“Let us hope there is a wave of young women running for office in America, and let’s be sure we support them in every way we can.”
Hillary Clinton gave a moving speech on the rights and struggles of girls and young women during a charity luncheon for the nonprofit Girls Inc. in New York City Tuesday. There, as she called for the "glass ceiling breakers of tomorrow," she was awarded the 2017 Champion for Girls Award — and her words were a stark reminder of her powerful rhetoric ahead of International Women's Day.
Aside from being the first female to run as a major presidential candidate in U.S. history, Clinton has long advocated laws and programs to help women and children. Twenty two years ago, at the United Nations Conference on Women in Beijing, she famously told the world "human rights are women's rights and women's rights are human rights."
That simple but powerful phrase hasn't been forgotten. And at Tuesday's charity event, Clinton kicked off her inspiring speech by joking about her own need to refresh and rebuild after a devastating presidential election loss (despite winning the popular vote), saying "Now, the truth is, life hands all of us setbacks."
What followed were some eloquent takes on what it means to be a woman today, what needs to be done for women's rights and advancement, and what the future holds. Here are five of the best.
"If we are serious about building a better, stronger and fairer America, we need to be serious about supporting and nurturing our girls."
Clinton's version of a great America is one that treats women fairly, encouraging younger generations to reach as high as they can. "We have to teach every girl that she is valuable," she added, "powerful and deserving of every chance and opportunity to pursue and achieve her own dreams."
Clinton highlighted not just the social expectations girls and young women face, but laws that can help or hurt them. She mentioned Title IX — which prohibits discrimination against girls in federally funded education and athletics — as one cornerstone accomplishment in the fight for women's rights.
"Our country can only fulfill its potential when every single child — particularly, every girl — can fulfill hers,” she said.

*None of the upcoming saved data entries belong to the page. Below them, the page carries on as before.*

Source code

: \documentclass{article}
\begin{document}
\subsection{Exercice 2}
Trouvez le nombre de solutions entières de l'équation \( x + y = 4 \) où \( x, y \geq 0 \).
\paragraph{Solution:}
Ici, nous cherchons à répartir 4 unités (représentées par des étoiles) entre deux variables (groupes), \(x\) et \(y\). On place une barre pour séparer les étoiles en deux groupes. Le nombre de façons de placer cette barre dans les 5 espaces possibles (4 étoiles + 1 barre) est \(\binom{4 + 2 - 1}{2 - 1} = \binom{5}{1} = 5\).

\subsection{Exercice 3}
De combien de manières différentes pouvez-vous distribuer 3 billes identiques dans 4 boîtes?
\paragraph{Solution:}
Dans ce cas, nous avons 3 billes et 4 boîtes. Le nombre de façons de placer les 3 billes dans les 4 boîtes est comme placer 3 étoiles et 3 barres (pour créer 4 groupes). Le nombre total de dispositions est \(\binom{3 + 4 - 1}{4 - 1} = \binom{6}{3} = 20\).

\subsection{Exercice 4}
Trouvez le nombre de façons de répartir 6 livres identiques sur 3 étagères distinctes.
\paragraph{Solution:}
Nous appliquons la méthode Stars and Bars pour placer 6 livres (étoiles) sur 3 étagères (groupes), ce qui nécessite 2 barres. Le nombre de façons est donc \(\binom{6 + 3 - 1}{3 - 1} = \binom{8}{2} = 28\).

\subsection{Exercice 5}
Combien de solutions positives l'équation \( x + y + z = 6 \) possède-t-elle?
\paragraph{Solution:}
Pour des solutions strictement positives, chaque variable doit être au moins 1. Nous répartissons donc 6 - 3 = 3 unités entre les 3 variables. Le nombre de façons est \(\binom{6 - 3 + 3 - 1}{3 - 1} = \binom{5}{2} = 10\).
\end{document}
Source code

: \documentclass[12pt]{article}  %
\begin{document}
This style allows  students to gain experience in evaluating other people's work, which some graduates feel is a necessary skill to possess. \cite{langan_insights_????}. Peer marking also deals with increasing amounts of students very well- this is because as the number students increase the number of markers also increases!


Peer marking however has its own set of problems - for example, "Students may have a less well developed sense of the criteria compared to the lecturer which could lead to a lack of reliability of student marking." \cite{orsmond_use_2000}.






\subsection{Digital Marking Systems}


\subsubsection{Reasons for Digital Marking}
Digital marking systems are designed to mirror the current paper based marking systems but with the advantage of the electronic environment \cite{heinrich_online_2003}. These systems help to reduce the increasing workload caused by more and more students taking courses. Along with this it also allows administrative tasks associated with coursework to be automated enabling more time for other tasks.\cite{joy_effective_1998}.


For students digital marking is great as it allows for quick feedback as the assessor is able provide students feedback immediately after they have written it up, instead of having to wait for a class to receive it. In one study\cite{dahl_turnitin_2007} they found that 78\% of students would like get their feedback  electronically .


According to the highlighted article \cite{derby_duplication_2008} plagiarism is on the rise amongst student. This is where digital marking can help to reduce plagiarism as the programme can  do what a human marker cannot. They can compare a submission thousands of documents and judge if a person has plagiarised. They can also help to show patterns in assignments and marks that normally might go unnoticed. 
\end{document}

"We need to do more to shine a light on women who have contributed to our country, but whose stories have gone untold."
To do this, Clinton mentioned the film Hidden Figures as "a great place to start." The women who have struggled and won in the face of adversity don't always end up in the history books. But a society that's better for women is one that celebrates and draws inspiration from these trailblazers.
“Let us hope there is a wave of young women running for office in America."
Describing the need to support this next generation "in every way we can,” Clinton applauded the future female politicians and leaders. "Let’s help them shatter stereotypes and lift each other up," she said.
"They are the history makers, the glass ceiling breakers of tomorrow. They are among the reasons I am so optimistic about our future.”
"You can't be what you can't see."
She called on women to be role models for younger generations and all those around them. "There are still too few women in the upper reaches of the private sector — academia, science, technology, not to mention politics and government," she told the audience. "And we've all heard the saying — you can't be what you can't see."
"So each of us should take it upon ourselves to do all we can to help more girls and young women see themselves at the highest reaches of every field."
"In big ways and small, the unfinished business of the 21st Century is the full equality of women."
Clinton touched on the many challenges women have historically faced, and the ones that lie ahead, saying "our work is far from over."
But she drew special attention to the obstacles girls and young women come across in day-to-day life.
"Too often, starting at such a young age, they hear messages — they aren't good enough, deserving enough, smart enough," she said. "The chorus of naysayers starts early, and that means we must too."
To wipe away the discouraging words of society, we have to lift up young girls with messages acknowledging their strength and potential, she said.
"We have to form our own chorus twice as loud convincing our friends, our colleagues, ourselves, that women are both smart enough and good enough."